- WHAT THE TASK ASKS
Pull out each line of the records holding the string "browser".

[Stored data entries]
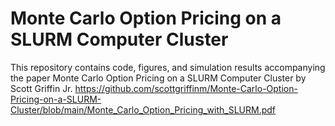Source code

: # Monte Carlo Option Pricing on a SLURM Computer Cluster

This repository contains code, figures, and simulation results accompanying the paper Monte Carlo Option Pricing on a SLURM Computer Cluster by Scott Griffin Jr. https://github.com/scottgriffinm/Monte-Carlo-Option-Pricing-on-a-SLURM-Cluster/blob/main/Monte_Carlo_Option_Pricing_with_SLURM.pdf
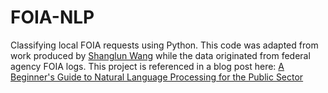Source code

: # FOIA-NLP
Classifying local FOIA requests using Python. This code was adapted from work produced by [Shanglun Wang](https://www.toptal.com/resume/shanglun-sean-wang) while the data originated from federal agency FOIA logs. This project is referenced in a blog post here: [A Beginner's Guide to Natural Language Processing for the Public Sector](https://medium.com/@wiljnich)
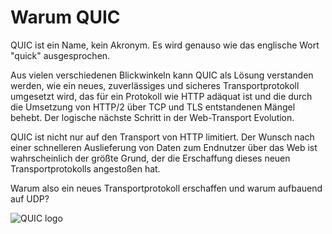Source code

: # Warum QUIC

QUIC ist ein Name, kein Akronym. Es wird genauso wie das englische Wort "quick" ausgesprochen. 

Aus vielen verschiedenen Blickwinkeln kann QUIC als Lösung verstanden werden, wie ein neues, zuverlässiges und sicheres Transportprotokoll umgesetzt wird, das für ein Protokoll wie HTTP adäquat ist und die durch die Umsetzung von HTTP/2 über TCP und TLS entstandenen Mängel behebt. Der logische nächste Schritt in der Web-Transport Evolution.

QUIC ist nicht nur auf den Transport von HTTP limitiert. Der Wunsch nach einer schnelleren Auslieferung von Daten zum Endnutzer über das Web ist wahrscheinlich der größte Grund, der die Erschaffung dieses neuen Transportprotokolls angestoßen hat.

Warum also ein neues Transportprotokoll erschaffen und warum aufbauend auf UDP?

![QUIC logo](../images/QUIC.png)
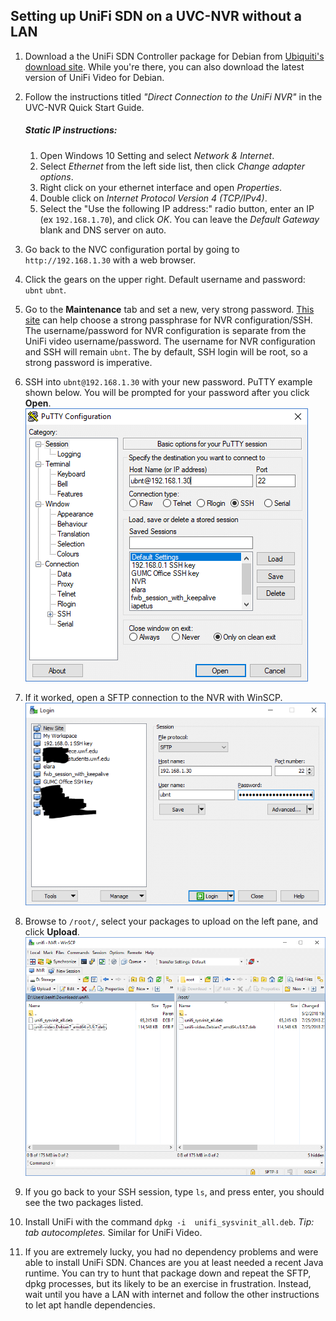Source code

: ## Setting up UniFi SDN on a UVC-NVR without a LAN

1. Download a the UniFi SDN Controller package for Debian from [Ubiquiti's download site](https://www.ubnt.com/download/unifi). While you're there, you can also download the latest version of UniFi Video for Debian.

2. Follow the instructions titled *"Direct Connection to the UniFi NVR"* in the UVC-NVR Quick Start Guide. 

   ##### Static IP instructions: 

   1. Open Windows 10 Setting and select *Network & Internet*. 
   2. Select *Ethernet* from the left side list, then click *Change adapter options*. 
   3. Right click on your ethernet interface and open *Properties*.
   4. Double click on *Internet Protocol Version 4 (TCP/IPv4)*.
   5. Select the "Use the following IP address:" radio button, enter an IP (ex `192.168.1.70`), and click *OK*.  You can leave the *Default Gateway* blank and DNS server on auto.

3. Go back to the NVC configuration portal by going to `http://192.168.1.30` with a web browser.

4. Click the gears on the upper right. Default username and password: `ubnt`  `ubnt`.

5. Go to the **Maintenance** tab and set a new, very strong password. [This site](http://correcthorsebatterystaple.net/) can help choose a strong passphrase for NVR configuration/SSH. The username/password for NVR configuration is separate from the UniFi video username/password. The username for NVR configuration and SSH will remain `ubnt`. The by default, SSH login will be root, so a strong password is imperative.

6. SSH into `ubnt@192.168.1.30` with your new password. PuTTY example shown below. You will be prompted for your password after you click **Open**.
   ![putty1](unifi-sdn-on-nvr-no-lan.assets/putty1.PNG)

7. If it worked, open a SFTP connection to the NVR with WinSCP.
   ![sftp1](unifi-sdn-on-nvr-no-lan.assets/sftp1.PNG)

8. Browse to `/root/`, select your packages to upload on the left pane, and click **Upload**.
   ![sftp1](unifi-sdn-on-nvr-no-lan.assets/sftp2.PNG)

9. If you go back to your SSH session, type `ls`, and press enter, you should see the two packages listed.

10. Install UniFi with the command `dpkg -i  unifi_sysvinit_all.deb`. *Tip: tab autocompletes.* Similar for UniFi Video.

11. If you are extremely lucky, you had no dependency problems and were able to install UniFi SDN. Chances are you at least needed a recent Java runtime. You can try to hunt that package down and repeat the SFTP, dpkg processes, but its likely to be an exercise in frustration. Instead, wait until you have a LAN with internet and follow the other instructions to let apt handle dependencies.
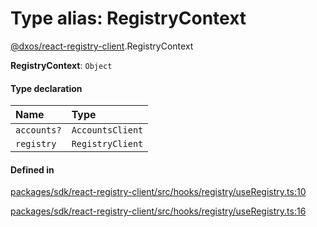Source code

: # Type alias: RegistryContext

[@dxos/react-registry-client](../modules/dxos_react_registry_client.md).RegistryContext

 **RegistryContext**: `Object`

#### Type declaration

| Name | Type |
| :------ | :------ |
| `accounts?` | `AccountsClient` |
| `registry` | `RegistryClient` |

#### Defined in

[packages/sdk/react-registry-client/src/hooks/registry/useRegistry.ts:10](https://github.com/dxos/dxos/blob/db8188dae/packages/sdk/react-registry-client/src/hooks/registry/useRegistry.ts#L10)

[packages/sdk/react-registry-client/src/hooks/registry/useRegistry.ts:16](https://github.com/dxos/dxos/blob/db8188dae/packages/sdk/react-registry-client/src/hooks/registry/useRegistry.ts#L16)
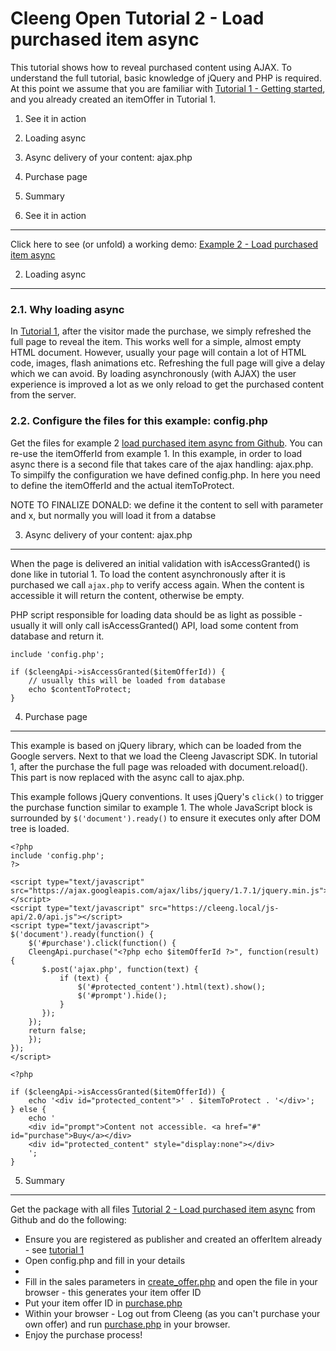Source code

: Cleeng Open Tutorial 2 - Load purchased item async
==========================================================

This tutorial shows how to reveal purchased content using AJAX. To understand the full tutorial, basic knowledge of
jQuery and PHP is required. At this point we assume that you are familiar with [Tutorial 1 - Getting started](), and you already created an itemOffer in Tutorial 1. 

1. See it in action
2. Loading async
3. Async delivery of your content: ajax.php
4. Purchase page
5. Summary


1. See it in action
-------------------

Click here to see (or unfold) a working demo: [Example 2 - Load purchased item async]()


2. Loading async
---------------

### 2.1. Why loading async
In [Tutorial 1](), after the visitor made the purchase, we simply refreshed the full page to reveal the item. This works well for a simple, almost empty HTML document. However, usually your page will contain a lot of HTML code, images, flash animations etc. Refreshing the full page will give a delay which we can avoid. By loading asynchronously (with AJAX) the user experience is improved a lot as we only reload to get the purchased content from the server.

### 2.2. Configure the files for this example: config.php
Get the files for example 2 [load purchased item async from Github](). You can re-use the itemOfferId from example 1. In this example, in order to load async there is a second file that takes care of the ajax handling: ajax.php. To simpilfy the configuration we have defined config.php. In here you need to define the itemOfferId and the actual itemToProtect.

NOTE TO FINALIZE DONALD: we define it the content to sell with parameter and x, but normally you will load it from a databse

3. Async delivery of your content: ajax.php
---------------------
When the page is delivered an initial validation with isAccessGranted() is done like in tutorial 1.  To load the content asynchronously after it is purchased we call `ajax.php` to verify access again. When the content is accessible it will return the content, otherwise be empty.

PHP script responsible for loading data should be as light as possible - usually it will only call isAccessGranted() API,
load some content from database and return it. 


	include 'config.php';

	if ($cleengApi->isAccessGranted($itemOfferId)) {
    	// usually this will be loaded from database
    	echo $contentToProtect;
	} 


4. Purchase page
-----------------------

This example is based on jQuery library, which can be loaded from the Google servers. Next to that we load the Cleeng Javascript SDK. In tutorial 1, after the purchase the full page was reloaded with document.reload(). This part is now replaced with the async call to ajax.php.

This example follows jQuery conventions. It uses jQuery's `click()` to trigger the purchase function similar to example 1. The whole JavaScript block is surrounded by `$('document').ready()` to ensure it executes only after DOM tree is loaded.

  	<?php
	include 'config.php';
	?>
    
    <script type="text/javascript" src="https://ajax.googleapis.com/ajax/libs/jquery/1.7.1/jquery.min.js"></script>
	<script type="text/javascript" src="https://cleeng.local/js-api/2.0/api.js"></script>
	<script type="text/javascript">
	$('document').ready(function() {
   		$('#purchase').click(function() {
       	CleengApi.purchase("<?php echo $itemOfferId ?>", function(result) {
           $.post('ajax.php', function(text) {
               if (text) {
                   $('#protected_content').html(text).show();
                   $('#prompt').hide();
               }
           });
       	});
       	return false;
   		});
	});
	</script>
	
	<?php

	if ($cleengApi->isAccessGranted($itemOfferId)) {
   		echo '<div id="protected_content">' . $itemToProtect . '</div>';
	} else {
  		echo '
   		<div id="prompt">Content not accessible. <a href="#" id="purchase">Buy</a></div>
   		<div id="protected_content" style="display:none"></div>
   		';
	}

5. Summary
--------------------

Get the package with all files [Tutorial 2 - Load purchased item async](http://github.com/cleeng/) from Github and do the following:

* Ensure you are registered as publisher and created an offerItem already - see [tutorial 1]()
* Open config.php and fill in your details
* 
* Fill in the sales parameters in [create_offer.php](http://github.com/cleeng) and open the file in your browser - this generates your item offer ID
* Put your item offer ID in [purchase.php](http://github.com/cleeng)
* Within your browser - Log out from Cleeng (as you can't purchase your own offer) and run [purchase.php](http://github.com/cleeng) in your browser. 
* Enjoy the purchase process!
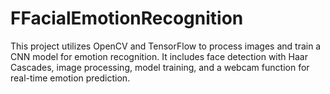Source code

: # FFacialEmotionRecognition
This project utilizes OpenCV and TensorFlow to process images and train a CNN model for emotion recognition. It includes face detection with Haar Cascades, image processing, model training, and a webcam function for real-time emotion prediction.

- RESPONSE AREA
3. Go back to the NVC configuration portal by going to `http://192.168.1.30` with a web browser.
* Fill in the sales parameters in [create_offer.php](http://github.com/cleeng) and open the file in your browser - this generates your item offer ID
* Within your browser - Log out from Cleeng (as you can't purchase your own offer) and run [purchase.php](http://github.com/cleeng) in your browser. 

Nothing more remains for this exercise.